The report goes on to show that “older generations — Millennials through Boomers — define sustainability primarily by the materials used to create a product. These include organic, naturally harvested fibers or products made from recycled materials. To Gen Z, sustainability includes sustainable manufacturing.”
3. ESG impacts a company’s ability to attract and retain talent
A risk of cutting ESG programming is losing your competitive hiring edge. ESG is routinely listed as a priority for top talent, as job applicants become increasingly interested in social and environmental issues and prefer to work for organizations that are making a positive contribution to society.
The 2022 Deloitte Gen-Z and Millennial Report highlights that “Gen-Zs and millennials are willing to turn down jobs and assignments that don’t align with their values.” Perhaps most interestingly, the report states that those who are satisfied with their employers’ societal and environmental impact are more likely to want to stay with them for more than five years. Continued focus on ESG can ultimately lead to higher retention rates and lower recruitment costs.
What does ESG look like in 2023?
The driving forces behind the movement for ESG have not changed. Climate change; supply chain management; diversity, equity, inclusion, and belonging; transparency; and a myriad of other issues will continue to pose challenges for companies in strong economies as well as in weak ones.

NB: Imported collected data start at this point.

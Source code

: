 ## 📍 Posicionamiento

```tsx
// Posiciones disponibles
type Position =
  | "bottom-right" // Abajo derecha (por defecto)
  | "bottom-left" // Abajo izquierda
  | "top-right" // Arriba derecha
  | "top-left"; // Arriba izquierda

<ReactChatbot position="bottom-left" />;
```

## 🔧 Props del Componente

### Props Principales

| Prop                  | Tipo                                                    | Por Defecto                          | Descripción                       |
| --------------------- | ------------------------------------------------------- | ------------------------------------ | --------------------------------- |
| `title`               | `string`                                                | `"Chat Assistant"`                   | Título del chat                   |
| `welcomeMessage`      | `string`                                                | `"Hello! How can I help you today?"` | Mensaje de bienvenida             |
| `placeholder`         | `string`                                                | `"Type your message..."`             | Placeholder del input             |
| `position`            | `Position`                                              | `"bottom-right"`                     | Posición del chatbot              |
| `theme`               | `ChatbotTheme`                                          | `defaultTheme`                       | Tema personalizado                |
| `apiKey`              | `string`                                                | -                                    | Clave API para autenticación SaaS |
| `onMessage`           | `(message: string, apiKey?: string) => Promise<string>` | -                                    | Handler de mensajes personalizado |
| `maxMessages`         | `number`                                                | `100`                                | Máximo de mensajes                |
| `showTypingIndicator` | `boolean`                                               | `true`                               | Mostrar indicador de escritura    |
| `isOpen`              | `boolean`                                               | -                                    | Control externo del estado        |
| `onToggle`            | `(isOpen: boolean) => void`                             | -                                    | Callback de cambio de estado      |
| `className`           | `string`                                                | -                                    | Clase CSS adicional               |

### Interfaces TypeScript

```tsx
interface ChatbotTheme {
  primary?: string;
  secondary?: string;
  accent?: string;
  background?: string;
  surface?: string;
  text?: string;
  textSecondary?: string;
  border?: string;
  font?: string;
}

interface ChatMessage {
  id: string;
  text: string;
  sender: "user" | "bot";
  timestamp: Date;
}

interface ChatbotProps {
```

Continued dedication to the ESG movement in a year of economic volatility will come down to how strongly corporate values are tied to the pillars ESG represent. At UKG, Chief Executive Officer Chris Todd made this statement affirming our company’s commitment in the 2021 UKG Report: “ESG is core to the work we do every day and ties directly to our purpose: people. We know that our commitment to ESG will only enhance the culture we create for our U Krewers, the experience we create for our customers, and the support we provide to our communities around the world.”